══ EXERCISE INPUTS
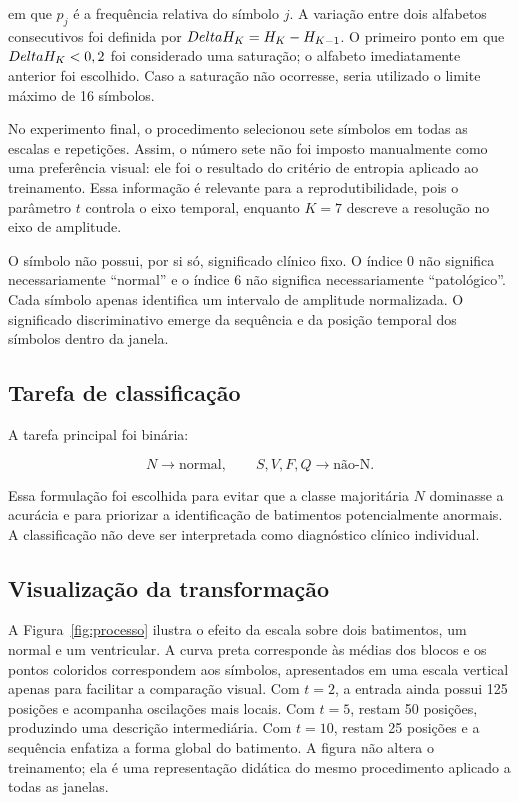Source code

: \documentclass[12pt,a4paper]{article}
\begin{document}
em que $p_j$ é a frequência relativa do símbolo $j$. A variação entre dois alfabetos consecutivos foi definida por $\\Delta H_K=H_K-H_{K-1}$. O primeiro ponto em que $\\Delta H_K<0,2$ foi considerado uma saturação; o alfabeto imediatamente anterior foi escolhido. Caso a saturação não ocorresse, seria utilizado o limite máximo de 16 símbolos.

No experimento final, o procedimento selecionou sete símbolos em todas as escalas e repetições. Assim, o número sete não foi imposto manualmente como uma preferência visual: ele foi o resultado do critério de entropia aplicado ao treinamento. Essa informação é relevante para a reprodutibilidade, pois o parâmetro $t$ controla o eixo temporal, enquanto $K=7$ descreve a resolução no eixo de amplitude.

O símbolo não possui, por si só, significado clínico fixo. O índice 0 não significa necessariamente ``normal'' e o índice 6 não significa necessariamente ``patológico''. Cada símbolo apenas identifica um intervalo de amplitude normalizada. O significado discriminativo emerge da sequência e da posição temporal dos símbolos dentro da janela.

\subsection{Tarefa de classificação}

A tarefa principal foi binária:

\begin{equation}
N \rightarrow \text{normal}, \qquad S,V,F,Q \rightarrow \text{não-N}.
\end{equation}

Essa formulação foi escolhida para evitar que a classe majoritária $N$ dominasse a acurácia e para priorizar a identificação de batimentos potencialmente anormais. A classificação não deve ser interpretada como diagnóstico clínico individual.

\subsection{Visualização da transformação}

A Figura~\ref{fig:processo} ilustra o efeito da escala sobre dois batimentos, um normal e um ventricular. A curva preta corresponde às médias dos blocos e os pontos coloridos correspondem aos símbolos, apresentados em uma escala vertical apenas para facilitar a comparação visual. Com $t=2$, a entrada ainda possui 125 posições e acompanha oscilações mais locais. Com $t=5$, restam 50 posições, produzindo uma descrição intermediária. Com $t=10$, restam 25 posições e a sequência enfatiza a forma global do batimento. A figura não altera o treinamento; ela é uma representação didática do mesmo procedimento aplicado a todas as janelas.
\end{document}
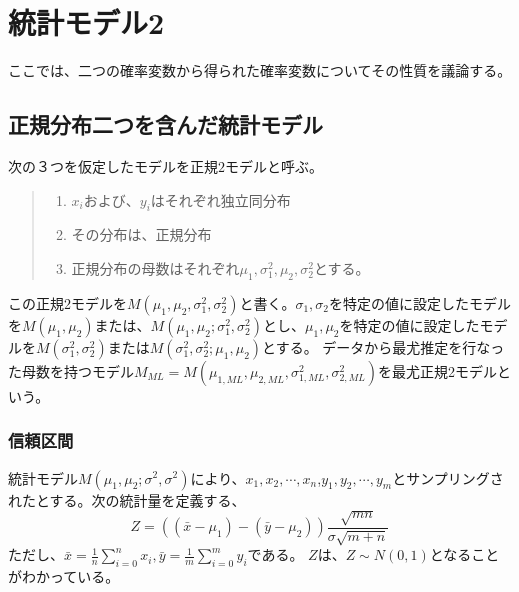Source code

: 

\chapter{統計モデル2}
ここでは、二つの確率変数から得られた確率変数についてその性質を議論する。

\section{正規分布二つを含んだ統計モデル}
次の３つを仮定したモデルを正規$2$モデルと呼ぶ。
\begin{quote}
    \begin{enumerate}[(1)]
    \item $x_i$および、$y_i$はそれぞれ独立同分布
    \item その分布は、正規分布
    \item 正規分布の母数はそれぞれ$\mu_1,\sigma_1^2,\mu_2,\sigma_2^2$とする。
    \end{enumerate}
\end{quote}
この正規2モデルを$M(\mu_1,\mu_2,\sigma_1^2,\sigma_2^2)$と書く。$\sigma_1,\sigma_2$を特定の値に設定したモデルを$M(\mu_1,\mu_2)$または、$M(\mu_1,\mu_2;\sigma^2_1,\sigma^2_2)$とし、$\mu_1,\mu_2$を特定の値に設定したモデルを$M(\sigma_1^2,\sigma_2^2)$または$M(\sigma_1^2,\sigma_2^2;\mu_1,\mu_2)$とする。
データから最尤推定を行なった母数を持つモデル$M_{ML}=M(\mu_{1,ML},\mu_{2,ML},\sigma_{1,ML}^2,\sigma^2_{2,ML})$を最尤正規2モデルという。

\subsection{信頼区間}
統計モデル$M(\mu_1,\mu_2;\sigma^2,\sigma^2)$により、$x_1,x_2,\cdots,x_n$,$y_1,y_2,\cdots,y_m$とサンプリングされたとする。次の統計量を定義する、
$$
Z=((\bar{x}-\mu_1)-(\bar{y}-\mu_2))\frac{\sqrt{mn}}{\sigma\sqrt{m+n}}
$$
ただし、$\bar{x}=\frac{1}{n}\sum_{i=0}^{n} x_i,\bar{y}=\frac{1}{m}\sum_{i=0}^m y_i$である。
$Z$は、$Z\sim N(0,1)$となることがわかっている。

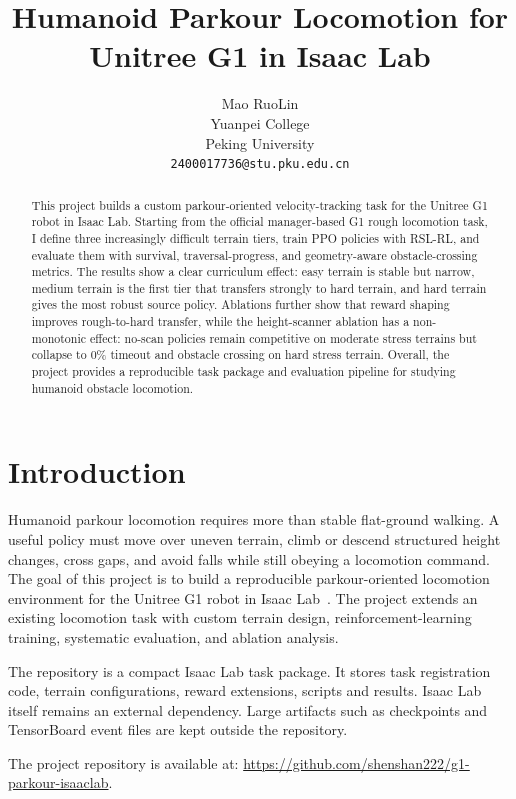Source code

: \documentclass{article}
\title{Humanoid Parkour Locomotion for Unitree G1 in Isaac Lab}
\author{%
  Mao RuoLin \\
  Yuanpei College \\
  Peking University \\
  \texttt{2400017736@stu.pku.edu.cn} \\
}
\begin{document}
\maketitle

\begin{abstract}
This project builds a custom parkour-oriented velocity-tracking task for the Unitree G1 robot in Isaac Lab. Starting from the official manager-based G1 rough locomotion task, I define three increasingly difficult terrain tiers, train PPO policies with RSL-RL, and evaluate them with survival, traversal-progress, and geometry-aware obstacle-crossing metrics. The results show a clear curriculum effect: easy terrain is stable but narrow, medium terrain is the first tier that transfers strongly to hard terrain, and hard terrain gives the most robust source policy. Ablations further show that reward shaping improves rough-to-hard transfer, while the height-scanner ablation has a non-monotonic effect: no-scan policies remain competitive on moderate stress terrains but collapse to 0\% timeout and obstacle crossing on hard stress terrain. Overall, the project provides a reproducible task package and evaluation pipeline for studying humanoid obstacle locomotion.
\end{abstract}

\section{Introduction}
\label{sec:introduction}

Humanoid parkour locomotion requires more than stable flat-ground walking. A useful policy must move over uneven terrain, climb or descend structured height changes, cross gaps, and avoid falls while still obeying a locomotion command. The goal of this project is to build a reproducible parkour-oriented locomotion environment for the Unitree G1 robot in Isaac Lab~\citep{mittal2025isaaclab}. The project extends an existing locomotion task with custom terrain design, reinforcement-learning training, systematic evaluation, and ablation analysis.

The repository is a compact Isaac Lab task package. It stores task registration code, terrain configurations, reward extensions, scripts and results. Isaac Lab itself remains an external dependency. Large artifacts such as checkpoints and TensorBoard event files are kept outside the repository.

The project repository is available at: \url{https://github.com/shenshan222/g1-parkour-isaaclab}.
\end{document}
════
§ **EXERCISE DESCRIPTION**
A word-for-word copy of the lines from the start of the listing through the line containing "em que $p_j$" is the answer. Pictures stay out of it.

§ **YOUR RESPONSE**
Source code

: \documentclass[12pt,a4paper]{article}
\begin{document}
em que $p_j$ é a frequência relativa do símbolo $j$. A variação entre dois alfabetos consecutivos foi definida por $\\Delta H_K=H_K-H_{K-1}$. O primeiro ponto em que $\\Delta H_K<0,2$ foi considerado uma saturação; o alfabeto imediatamente anterior foi escolhido. Caso a saturação não ocorresse, seria utilizado o limite máximo de 16 símbolos.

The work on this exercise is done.